Otoritas Sejarawan dan Penulisan Sejarah yang “Benar”

Seorang sejarawan memiliki otoritas dalam segala hal, yang berkenaan dengan penulisan sejarah, mulai dari pemilihan tema, pemaknaan, penggunaan metode dan metodologi, hingga ke dalam teknis penulisannya. Namun, dibalik otoritasnya tersebut, seorang sejarawan harusnya berusaha untuk melakukan hal yang terbaik terkait dengan penulisan sejarahnya. Penulisan sejarah dengan menggunakan metode yang tepat. akan mampu menghadirkan kembali peristiwa masa lalu dalam bentuk tulisan dengan sebuah makna yang tepat (sesuai dengan makna ketika peristiwa tersebut terjadi).

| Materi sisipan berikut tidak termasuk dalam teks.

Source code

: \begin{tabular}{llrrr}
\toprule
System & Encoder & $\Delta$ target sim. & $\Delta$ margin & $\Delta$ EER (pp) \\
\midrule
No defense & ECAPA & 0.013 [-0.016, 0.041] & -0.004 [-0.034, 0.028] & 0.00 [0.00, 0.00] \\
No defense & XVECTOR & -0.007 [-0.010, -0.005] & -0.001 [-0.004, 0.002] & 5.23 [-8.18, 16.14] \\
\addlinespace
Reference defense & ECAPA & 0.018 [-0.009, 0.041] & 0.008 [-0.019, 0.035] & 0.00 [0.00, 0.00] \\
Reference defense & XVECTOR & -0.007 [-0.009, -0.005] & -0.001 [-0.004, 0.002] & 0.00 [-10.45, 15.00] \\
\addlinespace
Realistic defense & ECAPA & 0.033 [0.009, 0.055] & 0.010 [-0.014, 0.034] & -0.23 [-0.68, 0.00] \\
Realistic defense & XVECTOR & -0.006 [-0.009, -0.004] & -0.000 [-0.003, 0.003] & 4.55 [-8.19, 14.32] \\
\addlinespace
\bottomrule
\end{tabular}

Oleh karena itu, akan lebih lengkap lagi sebenarnya, jika teori tentang “kebenaran sejarah” dari kedua sejarawan diatas ditambahi dengan pendekatan sejarahnya Collingwood, yang mengatakan metode yang tepat dalam mempelajari sejarah adalah dengan mamasuki alam pikiran dan perasaan dari aktor sejarah.

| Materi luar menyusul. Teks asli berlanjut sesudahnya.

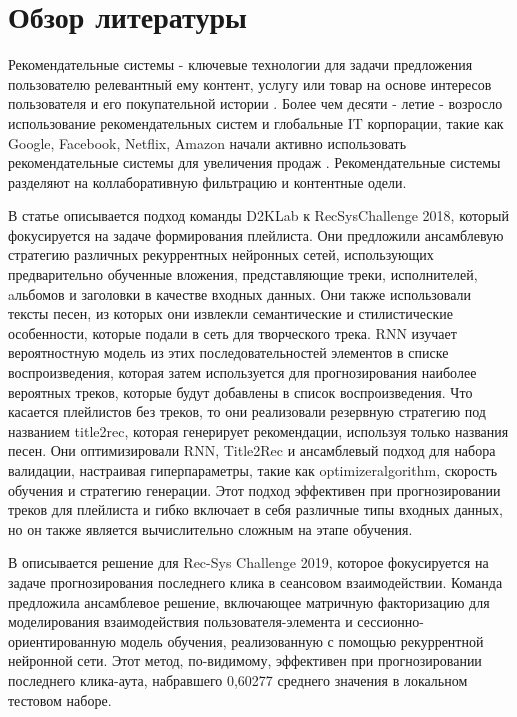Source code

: \documentclass[11pt]{article}
\begin{document}
{{\section{Обзор литературы}
\label{sec:orgafcbe47}
  Рекомендательные системы - ключевые технологии для задачи предложения
пользователю релевантный ему контент, услугу или товар на основе интересов
пользователя и его покупательной истории \cite{Isinkaye_2015} . Более чем десяти - летие - возросло использование рекомендательных систем и
глобальные IT корпорации, такие как Google, Facebook, Netflix, Amazon начали
активно использовать рекомендательные системы для увеличения продаж \cite{Jallouli_2017,Jannach_2016,Pathak_2010}. 
Рекомендательные системы разделяют на коллаборативную фильтрацию и контентные
одели.\cite{Isinkaye_2015,10.7838/JSEBS.2012.17.3.085,Son_2015} 


В статье\cite{monti-2018-ensem-approac} описывается подход команды D2KLab к RecSysChallenge 2018, который фокусируется на задаче формирования
плейлиста. Они предложили ансамблевую стратегию различных рекуррентных нейронных сетей, использующих предварительно обученные вложения,
представляющие треки, исполнителей, aльбомов и заголовки в качестве входных данных. Они также использовали тексты песен, из которых они
извлекли семантические и стилистические особенности, которые подали в сеть для творческого трека. RNN изучает вероятностную модель из этих
последовательностей элементов в списке воспроизведения, которая затем используется для прогнозирования наиболее вероятных треков, которые
будут добавлены в список воспроизведения. Что касается плейлистов без треков, то они реализовали резервную стратегию под названием
title2rec, которая генерирует рекомендации, используя только названия песен. Они оптимизировали RNN, Title2Rec и ансамблевый подход для
набора валидации, настраивая гиперпараметры, такие как optimizeralgorithm, скорость обучения и стратегию генерации. Этот подход эффективен
при прогнозировании треков для плейлиста и гибко включает в себя различные типы входных данных, но он также является вычислительно сложным
на этапе обучения.

В \cite{fi2020predict} описывается решение для Rec-Sys Challenge 2019, которое фокусируется на задаче прогнозирования последнего клика в
сеансовом взаимодействии. Команда предложила ансамблевое решение, включающее матричную факторизацию для моделирования взаимодействия пользователя-элемента и сессионно-ориентированную модель обучения, реализованную с помощью рекуррентной нейронной сети. Этот метод, по-видимому, эффективен при прогнозировании последнего клика-аута, набравшего 0,60277 среднего значения в локальном тестовом наборе.



}}
\end{document}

[1] C. Behan McCullagh, The Logic of History: Putting Posmodernism in Perspective, Routledge Taylor & Fancis Group, London and New York, hlm. 6.
[2] Ibid, hlm 6.
[3] W.G.J Remmelink, Sine Ita et Studio Tanpa Kemarahan dan Berat Sebelah, dalam Nina Lubis (ed), 80 Tahun Prof. Dr. Sartono Kartodirdjo: Pelopor Sejarah Indonesia, MSI cab. Jawa Barat &Satya Historika, 2001, hlm 30.
[4] F.R Ankersmit, Refleksi tentang Sejarah: Pendapat-Pendapat Modern tentang Filsafat Sejarah, Gramedia, Jakarta, 1987, hlm 111-113.